Bringing the topic to the stage at the 2009 Energy Forum for Process Excellence was Stephen Tomlinson, vice president, operations support, for Cameron. The company provides flow equipment products, systems and services to worldwide oil, gas and process industries through its 11 operating divisions.

With more than 300 Black Belts and 750 Green Belts (as of May 2009), Cameron has shifted from a culture of anecdotally based problem solving and improvement to one of “classic Six Sigma.” The company’s goal has been to take Six Sigma to every employee, instilling process improvement at all levels.

Tomlinson’s insight into how Cameron, with more than 16,000 employees, has energized improvement in its 300 locations offered several take-aways on culture change.


Stephen Tomlinson, vice president of operations support for Cameron, presenting at the 2009 Energy Forum for Process Excellence in Houston.

The company started using Six Sigma in 2002. Someone starting their own effort, he said, should ask the following.

Questions About Current Business State

  • What are we after? Can everyone articulate the company’s business goals?
  • Is the Six Sigma team integral to the decision-making process?
  • Are Six Sigma and Lean looked upon as the responsibility of Black Belts and Green Belts, or of the entire organization?
  • Are your executives and plant managers highly energized about the improvement possibilities?
  • Does every employee know and exercise Six Sigma thinking?
  • Have you made Lean easy to understand for everyone? Is the mystique eliminated so it really is “the way we do business?”
  • Is everyone pulling the oars of improvement? If so, how is this measured?

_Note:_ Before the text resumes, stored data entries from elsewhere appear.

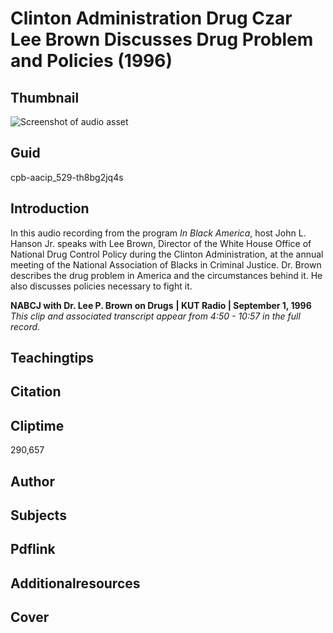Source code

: # Clinton Administration Drug Czar Lee Brown Discusses Drug Problem and Policies (1996)

## Thumbnail

![Screenshot of audio asset](https://s3.amazonaws.com/americanarchive.org/primary_source_sets/audio-digitized.jpg "Screenshot audio asset")


## Guid
cpb-aacip_529-th8bg2jq4s

## Introduction

In this audio recording from the program _In Black America_, host John L. Hanson Jr. speaks with Lee Brown, Director of the White House Office of National Drug Control Policy during the Clinton Administration, at the annual meeting of the National Association of Blacks in Criminal Justice. Dr. Brown describes the drug problem in America and the circumstances behind it. He also discusses policies necessary to fight it. 

<b>NABCJ with Dr. Lee P. Brown on Drugs</b>
<b>| KUT Radio | September 1, 1996</b>
<i>This clip and associated transcript appear from 4:50 - 10:57 in the full record.</i>

## Teachingtips

## Citation

## Cliptime

290,657

## Author
## Subjects
## Pdflink
## Additionalresources
## Cover
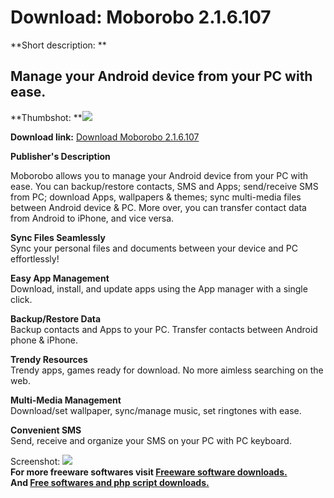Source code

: # Download: Moborobo 2.1.6.107

**Short description: **

## Manage your Android device from your PC with ease.

  
**Thumbshot: **![](http://www.freewarefiles.com/screenshot/moborobo_md.jpg)   
  
**Download link:** [Download Moborobo 2.1.6.107](http://freesoftwares.boysofts.com/Moborobo_program_80184.html)  
  

**Publisher's Description**  
  

Moborobo allows you to manage your Android device from your PC with ease. You
can backup/restore contacts, SMS and Apps; send/receive SMS from PC; download
Apps, wallpapers & themes; sync multi-media files between Android device & PC.
More over, you can transfer contact data from Android to iPhone, and vice
versa.

**Sync Files Seamlessly**  
Sync your personal files and documents between your device and PC
effortlessly!

**Easy App Management**  
Download, install, and update apps using the App manager with a single click.

**Backup/Restore Data**  
Backup contacts and Apps to your PC. Transfer contacts between Android phone &
iPhone.

**Trendy Resources**  
Trendy apps, games ready for download. No more aimless searching on the web.

**Multi-Media Management**  
Download/set wallpaper, sync/manage music, set ringtones with ease.

**Convenient SMS**  
Send, receive and organize your SMS on your PC with PC keyboard.

  
  
Screenshot: ![](http://www.freewarefiles.com/screenshot/moborobo.jpg)  
**For more freeware softwares visit [Freeware software downloads.](http://freesoftwares.boysofts.com/)**   
**And [Free softwares and php script downloads.](http://www.boysofts.com/)**

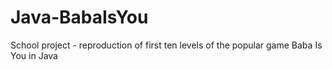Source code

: # Java-BabaIsYou
School project - reproduction of first ten levels of the popular game Baba Is You in Java
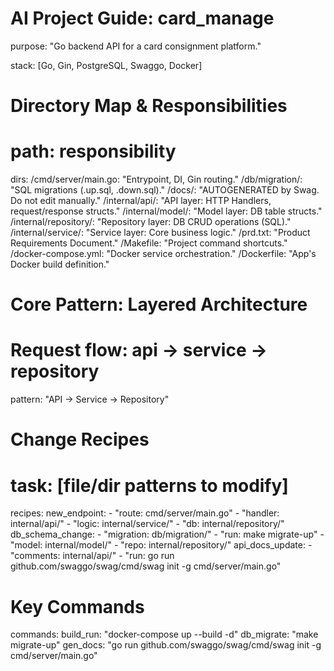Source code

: # AI Project Guide: card_manage

purpose: "Go backend API for a card consignment platform."

stack: [Go, Gin, PostgreSQL, Swaggo, Docker]

# Directory Map & Responsibilities
# path: responsibility
dirs:
  /cmd/server/main.go: "Entrypoint, DI, Gin routing."
  /db/migration/: "SQL migrations (.up.sql, .down.sql)."
  /docs/: "AUTOGENERATED by Swag. Do not edit manually."
  /internal/api/: "API layer: HTTP Handlers, request/response structs."
  /internal/model/: "Model layer: DB table structs."
  /internal/repository/: "Repository layer: DB CRUD operations (SQL)."
  /internal/service/: "Service layer: Core business logic."
  /prd.txt: "Product Requirements Document."
  /Makefile: "Project command shortcuts."
  /docker-compose.yml: "Docker service orchestration."
  /Dockerfile: "App's Docker build definition."

# Core Pattern: Layered Architecture
# Request flow: api -> service -> repository
pattern: "API -> Service -> Repository"

# Change Recipes
# task: [file/dir patterns to modify]
recipes:
  new_endpoint:
    - "route: cmd/server/main.go"
    - "handler: internal/api/"
    - "logic: internal/service/"
    - "db: internal/repository/"
  db_schema_change:
    - "migration: db/migration/"
    - "run: make migrate-up"
    - "model: internal/model/"
    - "repo: internal/repository/"
  api_docs_update:
    - "comments: internal/api/"
    - "run: go run github.com/swaggo/swag/cmd/swag init -g cmd/server/main.go"

# Key Commands
commands:
  build_run: "docker-compose up --build -d"
  db_migrate: "make migrate-up"
  gen_docs: "go run github.com/swaggo/swag/cmd/swag init -g cmd/server/main.go"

So far, the results for Cameron have been excellent, Tomlinson said. Cameron’s binding themes have been cycle-time reduction, which drives and indicates the success of a true quality improvement; cost reduction, throughout the supply chain; and improvement of the customer experience, including every customer – internal and external.

One key aspect of the effort has been the application of Lean. “Lean has incredibly powerful and financially compelling results in addition to driving more employee involvement,” he said.

In summary, Tomlinson gave four points of advice for organization leadership.

Advice for Achieving a Six Sigma Culture

  • Align all individuals and all improvement efforts with business goals.
  • Give every employee the tools to improve their process by eliminating waste; Lean out every process.
  • Monitor improvements to ensure business targets are achieved
  • Fully integrate process improvement as “the way we do business – every day, by every employee.”